• [What needs to be done] If a line in the records below holds the word "return", copy it.

• [Source records]
BEGIN

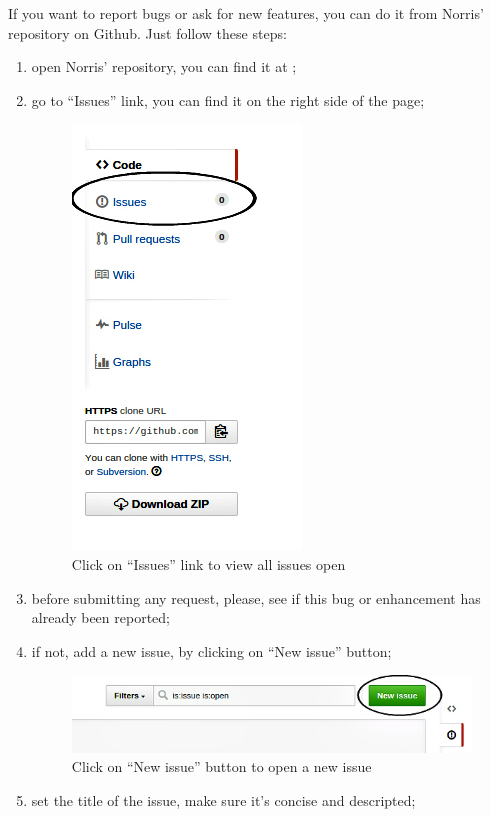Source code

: If you want to report bugs or ask for new features, you can do it from Norris' repository on Github. Just follow these steps:
\begin{enumerate}
	\item open Norris' repository, you can find it at \insuri{};
	\item go to “Issues” link, you can find it on the right side of the page;
	\begin{figure}[H]
		\centering
		\includegraphics[scale=0.6]{Pics/Issues.jpg}
		\caption{Click on “Issues” link to view all issues open}
	\end{figure}
	\item before submitting any request, please, see if this bug or enhancement has already been reported;
	\item if not, add a new issue, by clicking on “New issue” button;
	\begin{figure}[H]
		\centering
		\includegraphics[scale=0.6]{Pics/NewIssue.jpg}
		\caption{Click on “New issue” button to open a new issue}
	\end{figure}
	\item set the title of the issue, make sure it's concise and descripted;

\end{enumerate}
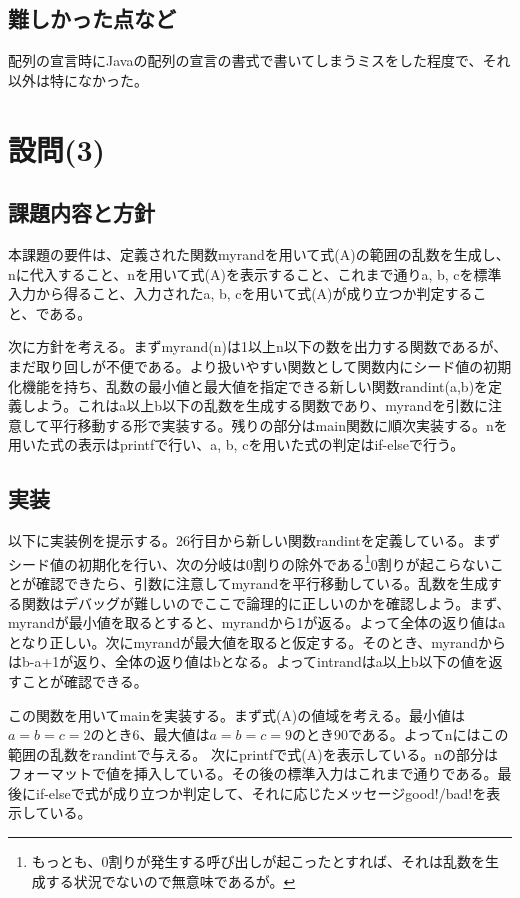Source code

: \documentclass[dvipdfmx,12pt,a4j]{jarticle}
\begin{document}
\subsection{難しかった点など}
配列の宣言時にJavaの配列の宣言の書式で書いてしまうミスをした程度で、それ以外は特になかった。

\section{設問(3)}
\subsection{課題内容と方針}
本課題の要件は、定義された関数myrandを用いて式(A)の範囲の乱数を生成し、nに代入すること、nを用いて式(A)を表示すること、これまで通りa, b, cを標準入力から得ること、入力されたa, b, cを用いて式(A)が成り立つか判定すること、である。

次に方針を考える。まずmyrand(n)は1以上n以下の数を出力する関数であるが、まだ取り回しが不便である。より扱いやすい関数として関数内にシード値の初期化機能を持ち、乱数の最小値と最大値を指定できる新しい関数randint(a,b)を定義しよう。これはa以上b以下の乱数を生成する関数であり、myrandを引数に注意して平行移動する形で実装する。残りの部分はmain関数に順次実装する。nを用いた式の表示はprintfで行い、a, b, cを用いた式の判定はif-elseで行う。

\subsection{実装}
以下に実装例を提示する。26行目から新しい関数randintを定義している。まずシード値の初期化を行い、次の分岐は0割りの除外である\footnote{もっとも、0割りが発生する呼び出しが起こったとすれば、それは乱数を生成する状況でないので無意味であるが。}0割りが起こらないことが確認できたら、引数に注意してmyrandを平行移動している。乱数を生成する関数はデバッグが難しいのでここで論理的に正しいのかを確認しよう。まず、myrandが最小値を取るとすると、myrandから1が返る。よって全体の返り値はaとなり正しい。次にmyrandが最大値を取ると仮定する。そのとき、myrandからはb-a+1が返り、全体の返り値はbとなる。よってintrandはa以上b以下の値を返すことが確認できる。

この関数を用いてmainを実装する。まず式(A)の値域を考える。最小値は$a=b=c=2$のとき6、最大値は$a=b=c=9$のとき90である。よってnにはこの範囲の乱数をrandintで与える。
次にprintfで式(A)を表示している。nの部分はフォーマットで値を挿入している。その後の標準入力はこれまで通りである。最後にif-elseで式が成り立つか判定して、それに応じたメッセージgood!/bad!を表示している。

\end{document}

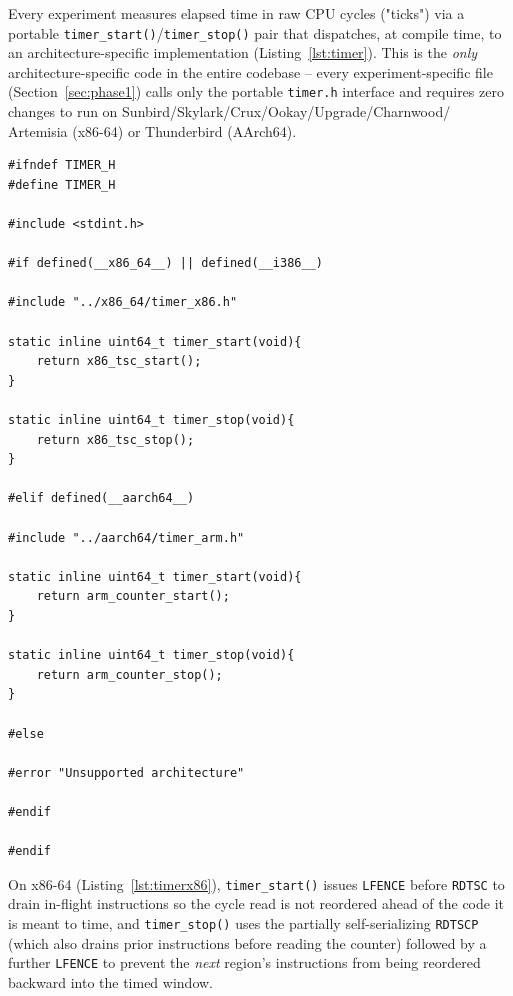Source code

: \documentclass{article}
\begin{document}
Every experiment measures elapsed time in raw CPU cycles ("ticks") via a portable
\texttt{timer\_start()}/\texttt{timer\_stop()} pair that dispatches, at compile time, to an
architecture-specific implementation (Listing~\ref{lst:timer}). This is the \emph{only}
architecture-specific code in the entire codebase -- every experiment-specific file
(Section~\ref{sec:phase1}) calls only the portable \texttt{timer.h} interface and requires
zero changes to run on Sunbird/Skylark/Crux/Ookay/Upgrade/Charnwood/ Artemisia (x86-64) or
Thunderbird (AArch64).

\begin{lstlisting}[caption={Portable timer dispatch. File: \texttt{main\_code/common/timer.h}, commit \texttt{e0f2538}.},label={lst:timer}]
#ifndef TIMER_H
#define TIMER_H

#include <stdint.h>

#if defined(__x86_64__) || defined(__i386__)

#include "../x86_64/timer_x86.h"

static inline uint64_t timer_start(void){
    return x86_tsc_start();
}

static inline uint64_t timer_stop(void){
    return x86_tsc_stop();
}

#elif defined(__aarch64__)

#include "../aarch64/timer_arm.h"

static inline uint64_t timer_start(void){
    return arm_counter_start();
}

static inline uint64_t timer_stop(void){
    return arm_counter_stop();
}

#else

#error "Unsupported architecture"

#endif

#endif
\end{lstlisting}

On x86-64 (Listing~\ref{lst:timerx86}), \texttt{timer\_start()} issues \texttt{LFENCE}
before \texttt{RDTSC} to drain in-flight instructions so the cycle read is not reordered
ahead of the code it is meant to time, and \texttt{timer\_stop()} uses the partially
self-serializing \texttt{RDTSCP} (which also drains prior instructions before reading the
counter) followed by a further \texttt{LFENCE} to prevent the \emph{next} region's
instructions from being reordered backward into the timed window.
\end{document}
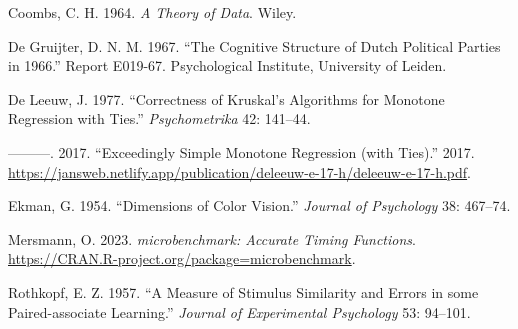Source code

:\documentclass[
  12pt,
]{article}
\newlength{\cslhangindent}
\newenvironment{CSLReferences}[2] %
 {\begin{list}{}{%
  \setlength{\itemindent}{0pt}
  \setlength{\leftmargin}{0pt}
  \setlength{\parsep}{0pt}
  \ifodd #1
   \setlength{\leftmargin}{\cslhangindent}
   \setlength{\itemindent}{-1\cslhangindent}
  \fi
  \setlength{\itemsep}{#2\baselineskip}}}
 {\end{list}}
\begin{document}
\label{refs}
\begin{CSLReferences}{1}{0}
Coombs, C. H. 1964. \emph{{A Theory of Data}}. Wiley.

De Gruijter, D. N. M. 1967. {``{The Cognitive Structure of Dutch Political Parties in 1966}.''} Report E019-67. Psychological Institute, University of Leiden.

De Leeuw, J. 1977. {``Correctness of Kruskal's Algorithms for Monotone Regression with Ties.''} \emph{Psychometrika} 42: 141--44.

---------. 2017. {``{Exceedingly Simple Monotone Regression (with Ties)}.''} 2017. \url{https://jansweb.netlify.app/publication/deleeuw-e-17-h/deleeuw-e-17-h.pdf}.

Ekman, G. 1954. {``{Dimensions of Color Vision}.''} \emph{Journal of Psychology} 38: 467--74.

Mersmann, O. 2023. \emph{{microbenchmark: Accurate Timing Functions}}. \url{https://CRAN.R-project.org/package=microbenchmark}.

Rothkopf, E. Z. 1957. {``{A Measure of Stimulus Similarity and Errors in some Paired-associate Learning}.''} \emph{Journal of Experimental Psychology} 53: 94--101.

\end{CSLReferences}
\end{document}
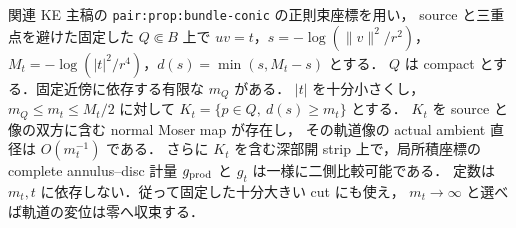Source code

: \begin{theorem}
\label{ke:fixed-base-neck-moser}
関連 KE 主稿の \texttt{pair:prop:bundle-conic} の正則束座標を用い，
source と三重点を避けた固定した $Q\Subset B$ 上で
$uv=t$，$s=-\log(\|v\|^2/r^2)$，
$M_t=-\log(|t|^2/r^4)$，$d(s)=\min(s,M_t-s)$ とする．
$Q$ は compact とする．固定近傍に依存する有限な $m_Q$ がある．
$|t|$ を十分小さくし，$m_Q\le m_t\le M_t/2$ に対して
$K_t=\{p\in Q,\ d(s)\ge m_t\}$ とする．
$K_t$ を source と像の双方に含む normal Moser map が存在し，
その軌道像の actual ambient 直径は $O(m_t^{-1})$ である．
さらに $K_t$ を含む深部開 strip 上で，局所積座標の complete
annulus--disc 計量 $g_{\rm prod}$ と $g_t$ は一様に二側比較可能である．
定数は $m_t,t$ に依存しない．従って固定した十分大きい cut にも使え，
$m_t\to\infty$ と選べば軌道の変位は零へ収束する．
\end{theorem}

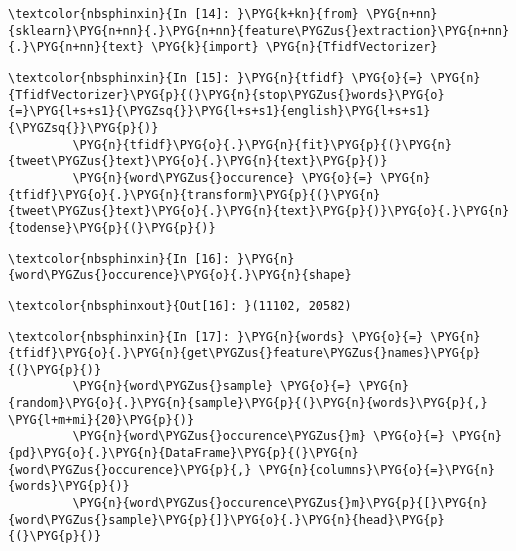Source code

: \documentclass[letterpaper,10pt,english]{sphinxmanual}
\begin{document}
%
\begin{Verbatim}[commandchars=\\\{\}]
\textcolor{nbsphinxin}{In [14]: }\PYG{k+kn}{from} \PYG{n+nn}{sklearn}\PYG{n+nn}{.}\PYG{n+nn}{feature\PYGZus{}extraction}\PYG{n+nn}{.}\PYG{n+nn}{text} \PYG{k}{import} \PYG{n}{TfidfVectorizer}
\end{Verbatim}

%
\begin{Verbatim}[commandchars=\\\{\}]
\textcolor{nbsphinxin}{In [15]: }\PYG{n}{tfidf} \PYG{o}{=} \PYG{n}{TfidfVectorizer}\PYG{p}{(}\PYG{n}{stop\PYGZus{}words}\PYG{o}{=}\PYG{l+s+s1}{\PYGZsq{}}\PYG{l+s+s1}{english}\PYG{l+s+s1}{\PYGZsq{}}\PYG{p}{)}
         \PYG{n}{tfidf}\PYG{o}{.}\PYG{n}{fit}\PYG{p}{(}\PYG{n}{tweet\PYGZus{}text}\PYG{o}{.}\PYG{n}{text}\PYG{p}{)}
         \PYG{n}{word\PYGZus{}occurence} \PYG{o}{=} \PYG{n}{tfidf}\PYG{o}{.}\PYG{n}{transform}\PYG{p}{(}\PYG{n}{tweet\PYGZus{}text}\PYG{o}{.}\PYG{n}{text}\PYG{p}{)}\PYG{o}{.}\PYG{n}{todense}\PYG{p}{(}\PYG{p}{)}
\end{Verbatim}

%
\begin{Verbatim}[commandchars=\\\{\}]
\textcolor{nbsphinxin}{In [16]: }\PYG{n}{word\PYGZus{}occurence}\PYG{o}{.}\PYG{n}{shape}
\end{Verbatim}

%
\begin{Verbatim}[commandchars=\\\{\}]
\textcolor{nbsphinxout}{Out[16]: }(11102, 20582)
\end{Verbatim}

%
\begin{Verbatim}[commandchars=\\\{\}]
\textcolor{nbsphinxin}{In [17]: }\PYG{n}{words} \PYG{o}{=} \PYG{n}{tfidf}\PYG{o}{.}\PYG{n}{get\PYGZus{}feature\PYGZus{}names}\PYG{p}{(}\PYG{p}{)}
         \PYG{n}{word\PYGZus{}sample} \PYG{o}{=} \PYG{n}{random}\PYG{o}{.}\PYG{n}{sample}\PYG{p}{(}\PYG{n}{words}\PYG{p}{,} \PYG{l+m+mi}{20}\PYG{p}{)}
         \PYG{n}{word\PYGZus{}occurence\PYGZus{}m} \PYG{o}{=} \PYG{n}{pd}\PYG{o}{.}\PYG{n}{DataFrame}\PYG{p}{(}\PYG{n}{word\PYGZus{}occurence}\PYG{p}{,} \PYG{n}{columns}\PYG{o}{=}\PYG{n}{words}\PYG{p}{)}
         \PYG{n}{word\PYGZus{}occurence\PYGZus{}m}\PYG{p}{[}\PYG{n}{word\PYGZus{}sample}\PYG{p}{]}\PYG{o}{.}\PYG{n}{head}\PYG{p}{(}\PYG{p}{)}
\end{Verbatim}
\end{document}
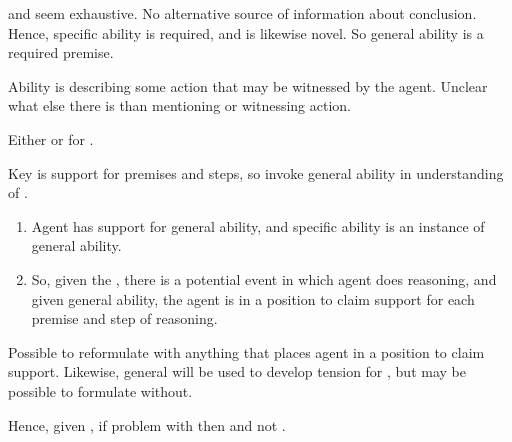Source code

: \begin{note}
  \AR{} and \WR{} seem exhaustive.
  No alternative source of information about conclusion.
  Hence, specific ability is required, and is likewise novel.
  So general ability is a required premise.

  Ability is describing some action that may be witnessed by the agent.
  Unclear what else there is than mentioning or witnessing action.

  \begin{proposition}\label{either-AR-or-WR}
    Either \WR{} or \AR{} for \aben{}.
  \end{proposition}
\end{note}

\begin{note}[\WR{} alternative]
  Key is support for premises and steps, so invoke general ability in understanding of \WR{}.

  \begin{enumerate}
  \item Agent has support for general ability, and specific ability is an instance of general ability.
  \item So, given the \GSI{}, there is a potential event in which agent does reasoning, and given general ability, the agent is in a position to claim support for each premise and step of reasoning.
  \end{enumerate}

  Possible to reformulate with anything that places agent in a position to claim support.
  Likewise, general will be used to develop tension for \AR{}, but may be possible to formulate without.

  Hence, given \label{either-AR-or-WR}, if problem with \AR{} then \WR{} and not \uRa{}.
\end{note}

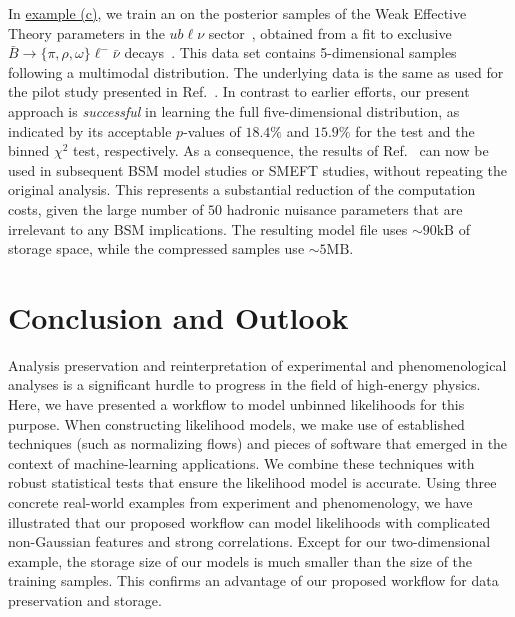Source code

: \documentclass[aps,nofootinbib,superscriptaddress,reprint,preprintnumbers]{revtex4-1}
\newcommand{\pvalues}{$p$-values\xspace}
\begin{document}
In \hyperref[fig:results:WET]{example (c)}, we train an \LM on the posterior samples of the Weak Effective Theory parameters
in the $ub\ell\nu$ sector~\cite{EOS-DATA-2023-01}, obtained from a fit to exclusive
$\bar{B}\to \lbrace \pi,\rho,\omega\rbrace \ell^-\bar\nu$ decays~\cite{Leljak:2023gna}.
This data set contains 5-dimensional samples following a multimodal distribution.
The underlying data is the same as used for the pilot study presented in Ref.~\cite{Beck:2023xou}.
In contrast to earlier efforts, our present approach is \emph{successful} in learning the full five-dimensional
distribution, as indicated by its acceptable \pvalues of $18.4\%$ and $15.9\%$ for the \KS test and the binned $\chi^2$ test, respectively.
As a consequence, the results of Ref.~\cite{Leljak:2023gna} can now be used in subsequent
BSM model studies or SMEFT studies, without repeating the original analysis. This represents a substantial
reduction of the computation costs, given the large number of $50$ hadronic nuisance parameters that
are irrelevant to any BSM implications.
The resulting model file uses $\sim 90\text{kB}$ of storage space, while the compressed samples use $\sim 5\text{MB}$.


\section{Conclusion and Outlook}

Analysis preservation and reinterpretation of experimental and phenomenological analyses is a significant hurdle
to progress in the field of high-energy physics.
Here, we have presented a workflow to model unbinned likelihoods for this purpose.
When constructing likelihood models, we make use of established techniques (such as normalizing flows)
and pieces of software that emerged in the context of machine-learning applications.
We combine these techniques with robust statistical tests that ensure the likelihood model is accurate.
Using three concrete real-world examples from experiment and phenomenology,
we have illustrated that our proposed workflow can model likelihoods with complicated non-Gaussian features and strong correlations.
Except for our two-dimensional example, the storage size of our models is much smaller than the size of the training samples.
This confirms an advantage of our proposed workflow for data preservation and storage.
\\
\end{document}
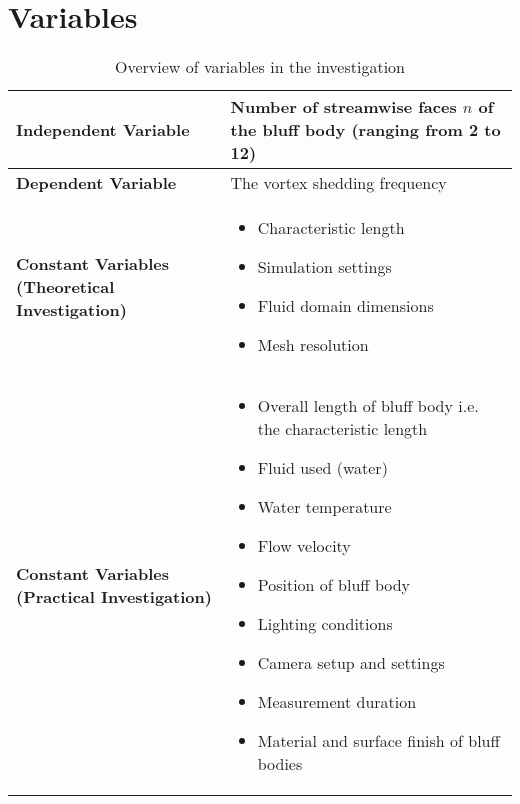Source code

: \section{Variables}

\begin{table}[H]
	\centering
	\renewcommand{\arraystretch}{1.3}
	\begin{tabularx}{\textwidth}{|>{\raggedright\arraybackslash}p{5.2cm}|X|}
		\hline
		\textbf{Independent Variable} & Number of streamwise faces $n$ of the bluff body (ranging from 2 to 12) \\
		\hline
		\textbf{Dependent Variable} & The vortex shedding frequency \\
		\hline
		\textbf{Constant Variables (Theoretical Investigation)} &
		\begin{itemize}[leftmargin=1.5em, itemsep=2pt, topsep=0pt, label=--]
			\item Characteristic length
			\item Simulation settings
			\item Fluid domain dimensions
			\item Mesh resolution
		\end{itemize} \\
		\hline
		\textbf{Constant Variables (Practical Investigation)} &
		\begin{itemize}[leftmargin=1.5em, itemsep=2pt, topsep=0pt, label=--]
			\item Overall length of bluff body i.e. the characteristic length
			\item Fluid used (water)
			\item Water temperature
			\item Flow velocity
			\item Position of bluff body
			\item Lighting conditions
			\item Camera setup and settings
			\item Measurement duration
			\item Material and surface finish of bluff bodies
		\end{itemize} \\
		\hline
	\end{tabularx}
	\caption{Overview of variables in the investigation}
	\label{tab:variables}
\end{table}

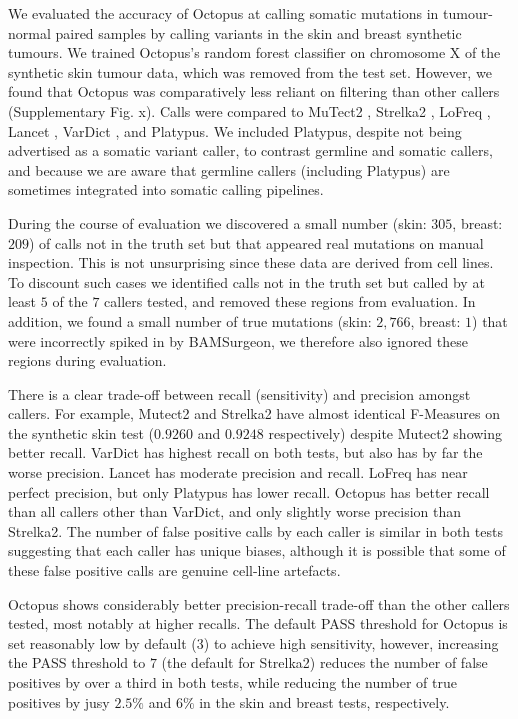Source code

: \documentclass[notitlepage, twocolumn]{article}
\begin{document}
We evaluated the accuracy of Octopus at calling somatic mutations in tumour-normal paired samples by calling variants in the skin and breast synthetic tumours. We trained Octopus's random forest classifier on chromosome X of the synthetic skin tumour data, which was removed from the test set. However, we found that Octopus was comparatively less reliant on filtering than other callers (Supplementary Fig. x). Calls were compared to MuTect2 \cite{RN142}, Strelka2 \cite{RN604}, LoFreq \cite{RN601}, Lancet \cite{RN600}, VarDict \cite{RN544}, and Platypus. We included Platypus, despite not being advertised as a somatic variant caller, to contrast germline and somatic callers, and because we are aware that germline callers (including Platypus) are sometimes integrated into somatic calling pipelines.

During the course of evaluation we discovered a small number (skin: $305$, breast: $209$) of calls not in the truth set but that appeared real mutations on manual inspection. This is not unsurprising since these data are derived from cell lines. To discount such cases we identified calls not in the truth set but called by at least $5$ of the $7$ callers tested, and removed these regions from evaluation. In addition, we found a small number of true mutations (skin: $2,766$, breast: $1$) that were incorrectly spiked in by BAMSurgeon, we therefore also ignored these regions during evaluation.

There is a clear trade-off between recall (sensitivity) and precision amongst callers. For example, Mutect2 and Strelka2 have almost identical F-Measures on the synthetic skin test ($0.9260$ and $0.9248$ respectively) despite Mutect2 showing better recall. VarDict has highest recall on both tests, but also has by far the worse precision. Lancet has moderate precision and recall. LoFreq has near perfect precision, but only Platypus has lower recall. Octopus has better recall than all callers other than VarDict, and only slightly worse precision than Strelka2. The number of false positive calls by each caller is similar in both tests suggesting that each caller has unique biases, although it is possible that some of these false positive calls are genuine cell-line artefacts.

Octopus shows considerably better precision-recall trade-off than the other callers tested, most notably at higher recalls. The default PASS threshold for Octopus is set reasonably low by default ($3$) to achieve high sensitivity, however, increasing the PASS threshold to $7$ (the default for Strelka2) reduces the number of false positives by over a third in both tests, while reducing the number of true positives by jusy $2.5\%$ and $6\%$ in the skin and breast tests, respectively.
\end{document}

END

• [Solution below]
    return x86_tsc_start();
    return x86_tsc_stop();
    return arm_counter_start();
    return arm_counter_stop();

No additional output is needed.